Perdendosi ci si ritrova.
Anche in una foto.
Così decretarono gli dèi.
Mi è stata recapitata questa immagine risalente all’autunno/inverno del 1980. I pantaloni di velluto a costine e il maglioncino sono un chiaro indizio cronologico, Alessandro stava per nascere, Dante da qualche tempo si era dato alla fotografia: la approfondiva in modo disciplinato e metodico, si cimentò anche in cerimonie e persino concerti (da qualche parte i miei custodiscono vari scatti da un live di Teresa De Sio, popolarissima in quello scorcio di primi anni ’80).
Ricordo che comprava tante riviste di fotografia – credo di aver visto lì le prime signorine – che insieme a Topolino, Tiramolla e i Fantastici Quattro furono la mia iniziazione da lettore.

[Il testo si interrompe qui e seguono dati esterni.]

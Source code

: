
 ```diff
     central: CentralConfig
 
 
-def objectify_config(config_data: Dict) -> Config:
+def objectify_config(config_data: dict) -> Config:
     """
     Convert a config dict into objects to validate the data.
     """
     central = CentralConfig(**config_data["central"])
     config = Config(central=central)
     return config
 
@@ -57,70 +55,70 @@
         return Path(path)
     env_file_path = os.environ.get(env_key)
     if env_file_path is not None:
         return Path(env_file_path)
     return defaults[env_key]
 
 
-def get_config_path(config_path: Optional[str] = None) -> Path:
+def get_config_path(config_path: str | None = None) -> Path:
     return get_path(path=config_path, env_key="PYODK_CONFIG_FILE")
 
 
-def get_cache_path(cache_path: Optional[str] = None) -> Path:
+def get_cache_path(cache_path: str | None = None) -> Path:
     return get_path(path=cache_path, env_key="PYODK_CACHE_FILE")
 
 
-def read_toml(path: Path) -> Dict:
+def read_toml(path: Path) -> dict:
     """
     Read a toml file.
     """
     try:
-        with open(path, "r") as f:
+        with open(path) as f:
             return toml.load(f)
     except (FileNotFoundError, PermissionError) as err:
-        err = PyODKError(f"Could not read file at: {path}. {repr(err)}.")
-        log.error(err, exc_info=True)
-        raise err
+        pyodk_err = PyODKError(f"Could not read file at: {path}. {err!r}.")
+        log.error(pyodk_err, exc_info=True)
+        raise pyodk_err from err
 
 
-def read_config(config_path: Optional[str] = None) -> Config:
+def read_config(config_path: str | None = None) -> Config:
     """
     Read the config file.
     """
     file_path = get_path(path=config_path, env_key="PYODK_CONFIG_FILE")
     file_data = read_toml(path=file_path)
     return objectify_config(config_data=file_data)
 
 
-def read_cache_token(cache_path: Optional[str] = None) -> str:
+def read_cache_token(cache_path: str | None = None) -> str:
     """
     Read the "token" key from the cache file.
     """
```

E fu proprio così che Dante mi colse in una delle mie abitudini più antiche, in uno dei miei atteggiamenti più frequenti, ieri e oggi: la lettura.
Rivedermi a cinque anni spiega alcune cose dei miei quasi cinquanta. Nella condizione eraclitea in cui siamo, anche se ci vagheggiamo lineari e definiti, una possibile via è il ritorno alla propria soglia, all’illusione della volontà nefasta, al mutevole nell’ordinato, all’estraneo nel familiare.